Discussioni avviate:
Commenti:
Dusty12. 07. 2019 20:25:11
Ludnica,
A causa di questi due cartelli sono andata a studiare l'italiano e ora da 9 anni lo studio diligentemente e leggo e capisco senza problemi tutti gli scritti e le tabelle italiane nelle Giulie occidentali. La mia collega ha tradotto allora quell'iscrizione come se ci fosse un ponte improvvisato sul fiume, ha,ha,,,.. Alla Norina bisogna stare attenti alle precipitazioni nel periodo in cui partite. Se il livello del torrente è troppo alto, non si può passare, altrimenti l'acqua è poco sopra le caviglie. Asciugamano obbligatorio con sé. C'era una frana sabbiosa 10min dall'auto in discesa prima del torrente, che era estremamente fastidiosa e nel 2017 aveva una cordicella tesa, più per calmare i nervi che altro. Bisognava passare a gambe larghe e coraggiosamente nella sabbia melmosa che andava per circa 20 m giù al torrente.
Dusty7. 07. 2019 18:45:09
All'ingresso valle Beli potok cartelli dicono rifugio Corsi chiuso. Su siti italiani articolo che per cattive condizioni (strutturali e funzionali esauste) chiuso tutta stagione.
Dusty7. 07. 2019 18:37:57
Risposta per malimiha.
Con una collega l'anno scorso abbiamo fatto il giro dalla valle del Beli Potok per centenario a Corsi 4 ore e da Corsi per Re di Sassonia a Brunner 5 ore e 1 ora al punto di partenza. Totale 10 ore. Il sentiero del Re di Sassonia era esaustivo nel caldo e mi ricordo che l'acqua a Brunner era la cosa più bella.
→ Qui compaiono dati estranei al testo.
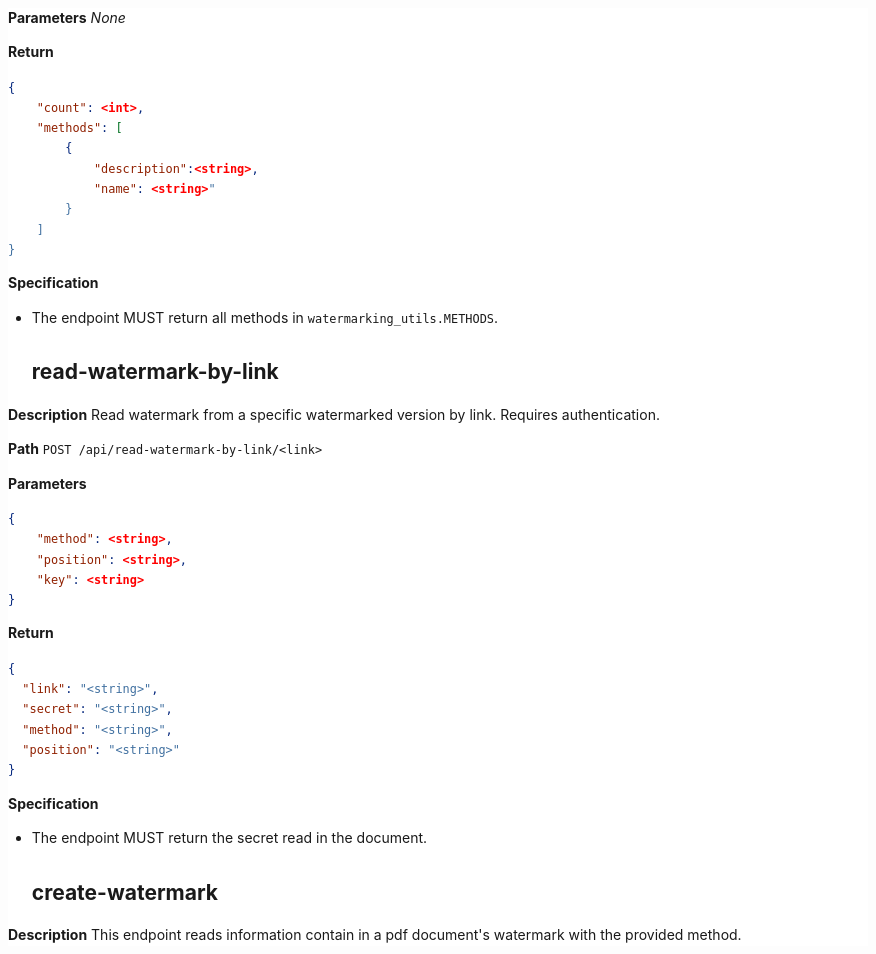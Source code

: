 **Parameters**
_None_


**Return**
```json
{
    "count": <int>,
    "methods": [
        {
            "description":<string>,
            "name": <string>"
        }
    ]
}
```

**Specification**
 * The endpoint MUST return all methods in `watermarking_utils.METHODS`.

   ## read-watermark-by-link

**Description**
Read watermark from a specific watermarked version by link. Requires authentication.

**Path**
`POST /api/read-watermark-by-link/<link>`

**Parameters**
```json
{
    "method": <string>,
    "position": <string>,
    "key": <string>
}
```

**Return**
```json
{
  "link": "<string>",
  "secret": "<string>",
  "method": "<string>",
  "position": "<string>"
}
```

**Specification**
 * The endpoint MUST return the secret read in the document.


   ## create-watermark

**Description**
This endpoint reads information contain in a pdf document's watermark with the provided method.
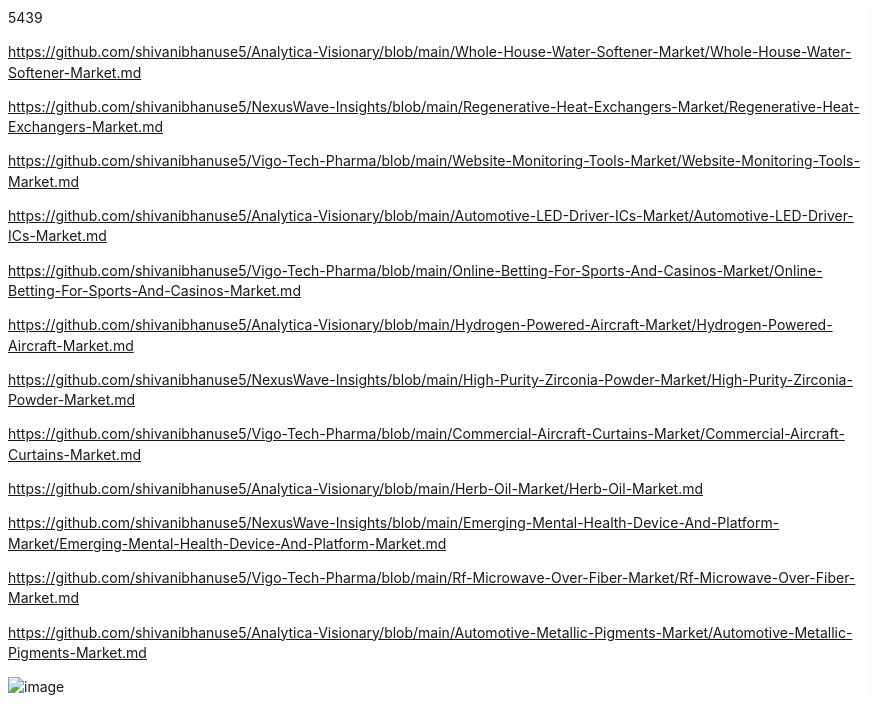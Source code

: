 5439</p><p><a href="https://github.com/shivanibhanuse5/Analytica-Visionary/blob/main/Whole-House-Water-Softener-Market/Whole-House-Water-Softener-Market.md">https://github.com/shivanibhanuse5/Analytica-Visionary/blob/main/Whole-House-Water-Softener-Market/Whole-House-Water-Softener-Market.md</a></p><p><a href="https://github.com/shivanibhanuse5/NexusWave-Insights/blob/main/Regenerative-Heat-Exchangers-Market/Regenerative-Heat-Exchangers-Market.md">https://github.com/shivanibhanuse5/NexusWave-Insights/blob/main/Regenerative-Heat-Exchangers-Market/Regenerative-Heat-Exchangers-Market.md</a></p><p><a href="https://github.com/shivanibhanuse5/Vigo-Tech-Pharma/blob/main/Website-Monitoring-Tools-Market/Website-Monitoring-Tools-Market.md">https://github.com/shivanibhanuse5/Vigo-Tech-Pharma/blob/main/Website-Monitoring-Tools-Market/Website-Monitoring-Tools-Market.md</a></p><p><a href="https://github.com/shivanibhanuse5/Analytica-Visionary/blob/main/Automotive-LED-Driver-ICs-Market/Automotive-LED-Driver-ICs-Market.md">https://github.com/shivanibhanuse5/Analytica-Visionary/blob/main/Automotive-LED-Driver-ICs-Market/Automotive-LED-Driver-ICs-Market.md</a></p><p><a href="https://github.com/shivanibhanuse5/Vigo-Tech-Pharma/blob/main/Online-Betting-For-Sports-And-Casinos-Market/Online-Betting-For-Sports-And-Casinos-Market.md">https://github.com/shivanibhanuse5/Vigo-Tech-Pharma/blob/main/Online-Betting-For-Sports-And-Casinos-Market/Online-Betting-For-Sports-And-Casinos-Market.md</a></p><p><a href="https://github.com/shivanibhanuse5/Analytica-Visionary/blob/main/Hydrogen-Powered-Aircraft-Market/Hydrogen-Powered-Aircraft-Market.md">https://github.com/shivanibhanuse5/Analytica-Visionary/blob/main/Hydrogen-Powered-Aircraft-Market/Hydrogen-Powered-Aircraft-Market.md</a></p><p><a href="https://github.com/shivanibhanuse5/NexusWave-Insights/blob/main/High-Purity-Zirconia-Powder-Market/High-Purity-Zirconia-Powder-Market.md">https://github.com/shivanibhanuse5/NexusWave-Insights/blob/main/High-Purity-Zirconia-Powder-Market/High-Purity-Zirconia-Powder-Market.md</a></p><p><a href="https://github.com/shivanibhanuse5/Vigo-Tech-Pharma/blob/main/Commercial-Aircraft-Curtains-Market/Commercial-Aircraft-Curtains-Market.md">https://github.com/shivanibhanuse5/Vigo-Tech-Pharma/blob/main/Commercial-Aircraft-Curtains-Market/Commercial-Aircraft-Curtains-Market.md</a></p><p><a href="https://github.com/shivanibhanuse5/Analytica-Visionary/blob/main/Herb-Oil-Market/Herb-Oil-Market.md">https://github.com/shivanibhanuse5/Analytica-Visionary/blob/main/Herb-Oil-Market/Herb-Oil-Market.md</a></p><p><a href="https://github.com/shivanibhanuse5/NexusWave-Insights/blob/main/Emerging-Mental-Health-Device-And-Platform-Market/Emerging-Mental-Health-Device-And-Platform-Market.md">https://github.com/shivanibhanuse5/NexusWave-Insights/blob/main/Emerging-Mental-Health-Device-And-Platform-Market/Emerging-Mental-Health-Device-And-Platform-Market.md</a></p><p><a href="https://github.com/shivanibhanuse5/Vigo-Tech-Pharma/blob/main/Rf-Microwave-Over-Fiber-Market/Rf-Microwave-Over-Fiber-Market.md">https://github.com/shivanibhanuse5/Vigo-Tech-Pharma/blob/main/Rf-Microwave-Over-Fiber-Market/Rf-Microwave-Over-Fiber-Market.md</a></p><p><a href="https://github.com/shivanibhanuse5/Analytica-Visionary/blob/main/Automotive-Metallic-Pigments-Market/Automotive-Metallic-Pigments-Market.md">https://github.com/shivanibhanuse5/Analytica-Visionary/blob/main/Automotive-Metallic-Pigments-Market/Automotive-Metallic-Pigments-Market.md</a></p>
![image](https://github.com/user-attachments/assets/86d9e253-9e4f-4cfe-8e36-b1d3771e8397)
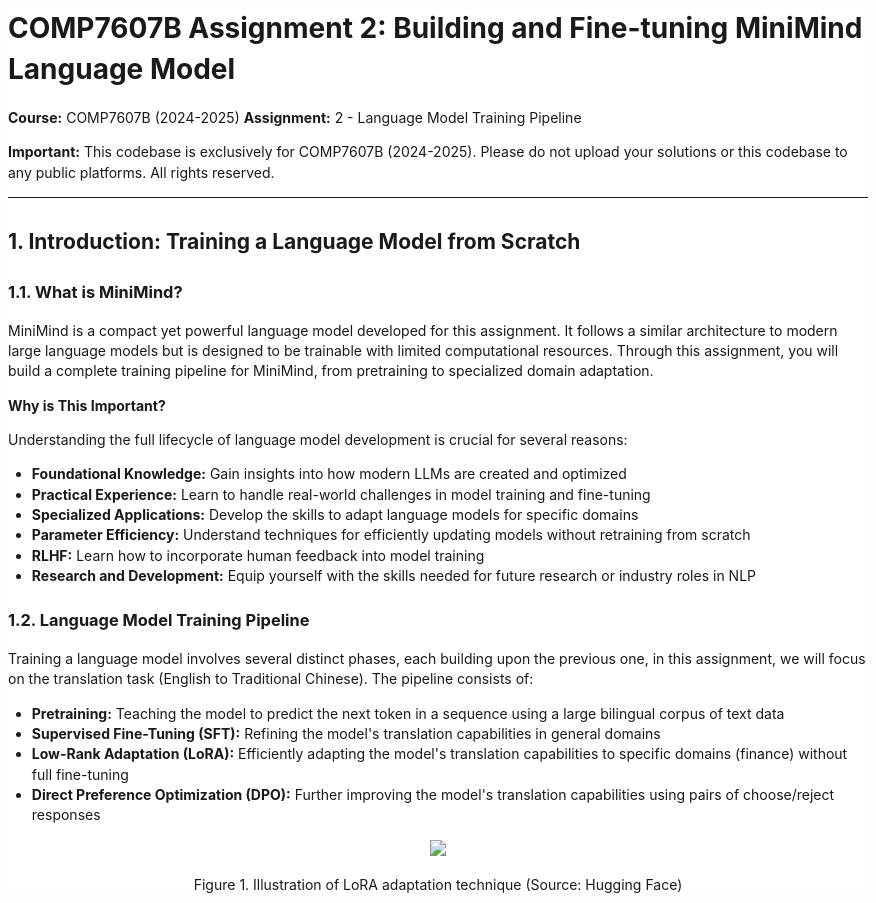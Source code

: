 # COMP7607B Assignment 2: Building and Fine-tuning MiniMind Language Model

**Course:** COMP7607B (2024-2025)
**Assignment:** 2 - Language Model Training Pipeline

**Important:** This codebase is exclusively for COMP7607B (2024-2025). Please do not upload your solutions or this codebase to any public platforms. All rights reserved.

---

## 1. Introduction: Training a Language Model from Scratch

### 1.1. What is MiniMind?

MiniMind is a compact yet powerful language model developed for this assignment. It follows a similar architecture to modern large language models but is designed to be trainable with limited computational resources. Through this assignment, you will build a complete training pipeline for MiniMind, from pretraining to specialized domain adaptation.

**Why is This Important?**

Understanding the full lifecycle of language model development is crucial for several reasons:

* **Foundational Knowledge:** Gain insights into how modern LLMs are created and optimized
* **Practical Experience:** Learn to handle real-world challenges in model training and fine-tuning
* **Specialized Applications:** Develop the skills to adapt language models for specific domains
* **Parameter Efficiency:** Understand techniques for efficiently updating models without retraining from scratch
* **RLHF:** Learn how to incorporate human feedback into model training
* **Research and Development:** Equip yourself with the skills needed for future research or industry roles in NLP

### 1.2. Language Model Training Pipeline

Training a language model involves several distinct phases, each building upon the previous one, in this assignment, we will focus on the translation task (English to Traditional Chinese). The pipeline consists of:

* **Pretraining:** Teaching the model to predict the next token in a sequence using a large bilingual corpus of text data
* **Supervised Fine-Tuning (SFT):** Refining the model's translation capabilities in general domains
* **Low-Rank Adaptation (LoRA):** Efficiently adapting the model's translation capabilities to specific domains (finance) without full fine-tuning
* **Direct Preference Optimization (DPO):** Further improving the model's translation capabilities using pairs of choose/reject responses

<div align="center">
  <img src="./assets/lora_diagram.png" height="300">
</div>
<p align="center">
  Figure 1. Illustration of LoRA adaptation technique (Source: Hugging Face)
</p>
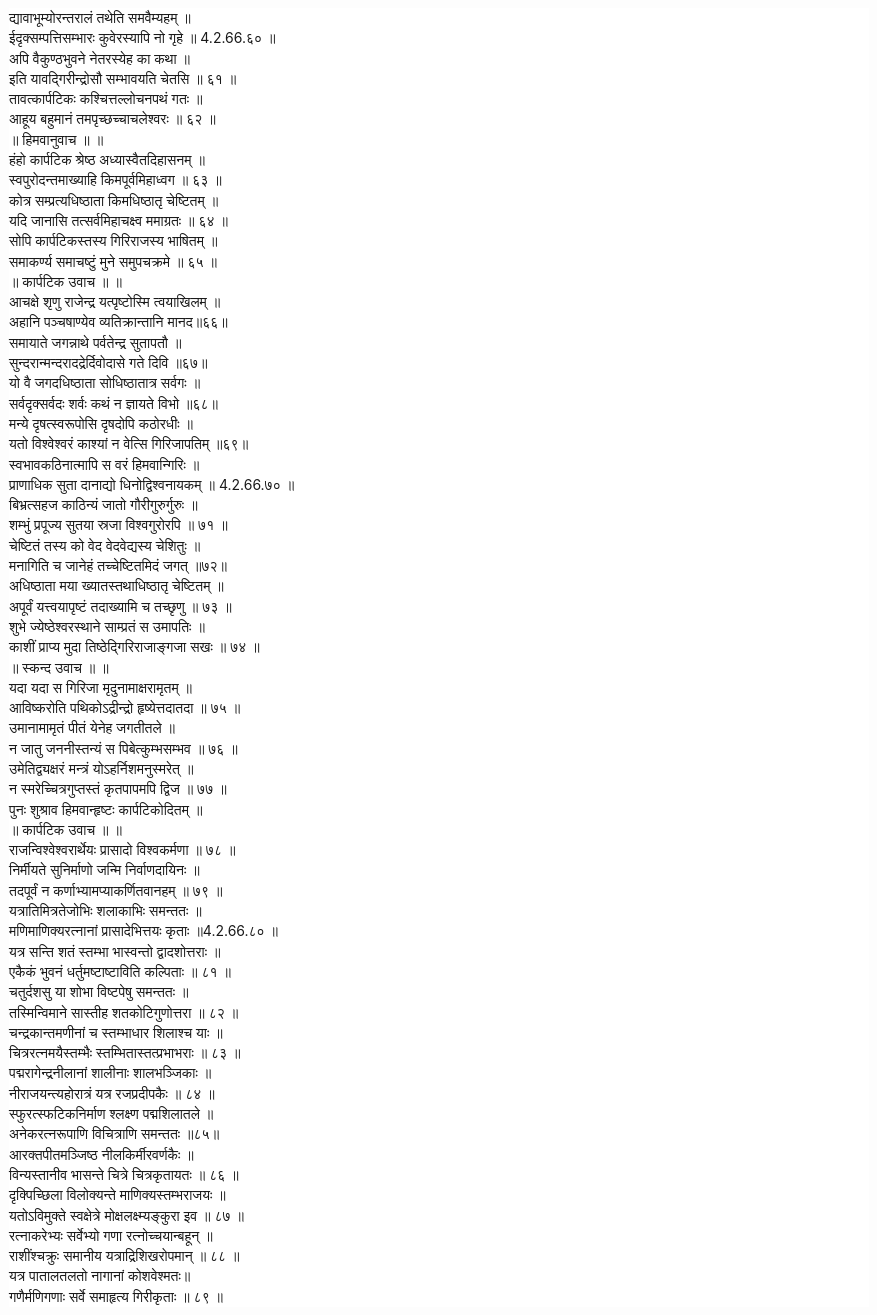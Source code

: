 द्यावाभूम्योरन्तरालं तथेति समवैम्यहम् ॥  
ईदृक्सम्पत्तिसम्भारः कुवेरस्यापि नो गृहे ॥ 4.2.66.६० ॥  
अपि वैकुण्ठभुवने नेतरस्येह का कथा ॥  
इति यावद्गिरीन्द्रोसौ सम्भावयति चेतसि ॥ ६१ ॥  
तावत्कार्पटिकः कश्चित्तल्लोचनपथं गतः ॥  
आहूय बहुमानं तमपृच्छच्चाचलेश्वरः ॥ ६२ ॥  
॥ हिमवानुवाच ॥ ॥  
हंहो कार्पटिक श्रेष्ठ अध्यास्वैतदिहासनम् ॥  
स्वपुरोदन्तमाख्याहि किमपूर्वमिहाध्वग ॥ ६३ ॥  
कोत्र सम्प्रत्यधिष्ठाता किमधिष्ठातृ चेष्टितम् ॥  
यदि जानासि तत्सर्वमिहाचक्ष्व ममाग्रतः ॥ ६४ ॥  
सोपि कार्पटिकस्तस्य गिरिराजस्य भाषितम् ॥  
समाकर्ण्य समाचष्टुं मुने समुपचक्रमे ॥ ६५ ॥  
॥ कार्पटिक उवाच ॥ ॥  
आचक्षे शृणु राजेन्द्र यत्पृष्टोस्मि त्वयाखिलम् ॥  
अहानि पञ्चषाण्येव व्यतिक्रान्तानि मानद॥६६॥  
समायाते जगन्नाथे पर्वतेन्द्र सुतापतौ ॥  
सुन्दरान्मन्दरादद्रेर्दिवोदासे गते दिवि ॥६७॥  
यो वै जगदधिष्ठाता सोधिष्ठातात्र सर्वगः ॥  
सर्वदृक्सर्वदः शर्वः कथं न ज्ञायते विभो ॥६८॥  
मन्ये दृषत्स्वरूपोसि दृषदोपि कठोरधीः ॥  
यतो विश्वेश्वरं काश्यां न वेत्सि गिरिजापतिम् ॥६९॥  
स्वभावकठिनात्मापि स वरं हिमवान्गिरिः ॥  
प्राणाधिक सुता दानाद्यो धिनोद्विश्वनायकम् ॥ 4.2.66.७० ॥  
बिभ्रत्सहज काठिन्यं जातो गौरीगुरुर्गुरुः ॥  
शम्भुं प्रपूज्य सुतया स्रजा विश्वगुरोरपि ॥ ७१ ॥  
चेष्टितं तस्य को वेद वेदवेद्यस्य चेशितुः ॥  
मनागिति च जानेहं तच्चेष्टितमिदं जगत् ॥७२॥  
अधिष्ठाता मया ख्यातस्तथाधिष्ठातृ चेष्टितम् ॥  
अपूर्वं यत्त्वयापृष्टं तदाख्यामि च तच्छृणु ॥ ७३ ॥  
शुभे ज्येष्ठेश्वरस्थाने साम्प्रतं स उमापतिः ॥  
काशीं प्राप्य मुदा तिष्ठेद्गिरिराजाङ्गजा सखः ॥ ७४ ॥  
॥ स्कन्द उवाच ॥ ॥  
यदा यदा स गिरिजा मृदुनामाक्षरामृतम् ॥  
आविष्करोति पथिकोऽद्रीन्द्रो हृष्येत्तदातदा ॥ ७५ ॥  
उमानामामृतं पीतं येनेह जगतीतले ॥  
न जातु जननीस्तन्यं स पिबेत्कुम्भसम्भव ॥ ७६ ॥  
उमेतिद्व्यक्षरं मन्त्रं योऽहर्निशमनुस्मरेत् ॥  
न स्मरेच्चित्रगुप्तस्तं कृतपापमपि द्विज ॥ ७७ ॥  
पुनः शुश्राव हिमवान्हृष्टः कार्पटिकोदितम् ॥  
॥ कार्पटिक उवाच ॥ ॥  
राजन्विश्वेश्वरार्थेयः प्रासादो विश्वकर्मणा ॥ ७८ ॥  
निर्मीयते सुनिर्माणो जन्मि निर्वाणदायिनः ॥  
तदपूर्वं न कर्णाभ्यामप्याकर्णितवानहम् ॥ ७९ ॥  
यत्रातिमित्रतेजोभिः शलाकाभिः समन्ततः ॥  
मणिमाणिक्यरत्नानां प्रासादेभित्तयः कृताः ॥4.2.66.८० ॥  
यत्र सन्ति शतं स्तम्भा भास्वन्तो द्वादशोत्तराः ॥  
एकैकं भुवनं धर्तुमष्टाष्टाविति कल्पिताः ॥ ८१ ॥  
चतुर्दशसु या शोभा विष्टपेषु समन्ततः ॥  
तस्मिन्विमाने सास्तीह शतकोटिगुणोत्तरा ॥ ८२ ॥  
चन्द्रकान्तमणीनां च स्तम्भाधार शिलाश्च याः ॥  
चित्ररत्नमयैस्तम्भैः स्तम्भितास्तत्प्रभाभराः ॥ ८३ ॥  
पद्मरागेन्द्रनीलानां शालीनाः शालभञ्जिकाः ॥  
नीराजयन्त्यहोरात्रं यत्र रजप्रदीपकैः ॥ ८४ ॥  
स्फुरत्स्फटिकनिर्माण श्लक्ष्ण पद्मशिलातले ॥  
अनेकरत्नरूपाणि विचित्राणि समन्ततः ॥८५॥  
आरक्तपीतमञ्जिष्ठ नीलकिर्मीरवर्णकैः ॥  
विन्यस्तानीव भासन्ते चित्रे चित्रकृतायतः ॥ ८६ ॥  
दृक्पिच्छिला विलोक्यन्ते माणिक्यस्तम्भराजयः ॥  
यतोऽविमुक्ते स्वक्षेत्रे मोक्षलक्ष्म्यङ्कुरा इव ॥ ८७ ॥  
रत्नाकरेभ्यः सर्वेभ्यो गणा रत्नोच्चयान्बहून् ॥  
राशींश्चक्रुः समानीय यत्राद्रिशिखरोपमान् ॥ ८८ ॥  
यत्र पातालतलतो नागानां कोशवेश्मतः॥  
गणैर्मणिगणाः सर्वे समाहृत्य गिरीकृताः ॥ ८९ ॥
Il problema del Re di Sassonia è che è tra vegetazione e detriti e d'estate fa davvero caldo. Brezza molto rara e nonostante i ruscelli che gorgogliavano tutto il percorso mi ricordo che faceva un caldo folle.
Dusty28. 08. 2017 13:58:33
Il 26.8. si è radunato proprio un gruppetto in questi angoli davvero non visitati.
Terreno davvero bello e vario. Segnalazioni dopo un'ora di cammino dal bivacco Cividale svaniscono piano e serve molta tenacia nel cercare il proseguimento del sentiero. In mezzo trovi qualche ometto (benvenuto), ma noi due abbiamo cercato sinistra destra quattro volte, un po' su e giù. Dato il numero di "quasi" sentieri, non eravamo le uniche. Segnalazioni ci sono, solo così sbiadite che le vedi solo quasi calpestandole. Personalmente per me la parte più dura del sentiero. Perché sei già stanca fisicamente, e poi non sai dove andare. Quando ci siamo agganciate alla ferrata, il seguito era poesia per muscoli e nervi. Meravigliosa arrampicata nella bellezza delle pareti vicine. Anche il gruppo dietro aveva grossi problemi di orientamento. Grazie alle precorritrici per così bella visita, che ha incoraggiato anche noi a farla finalmente.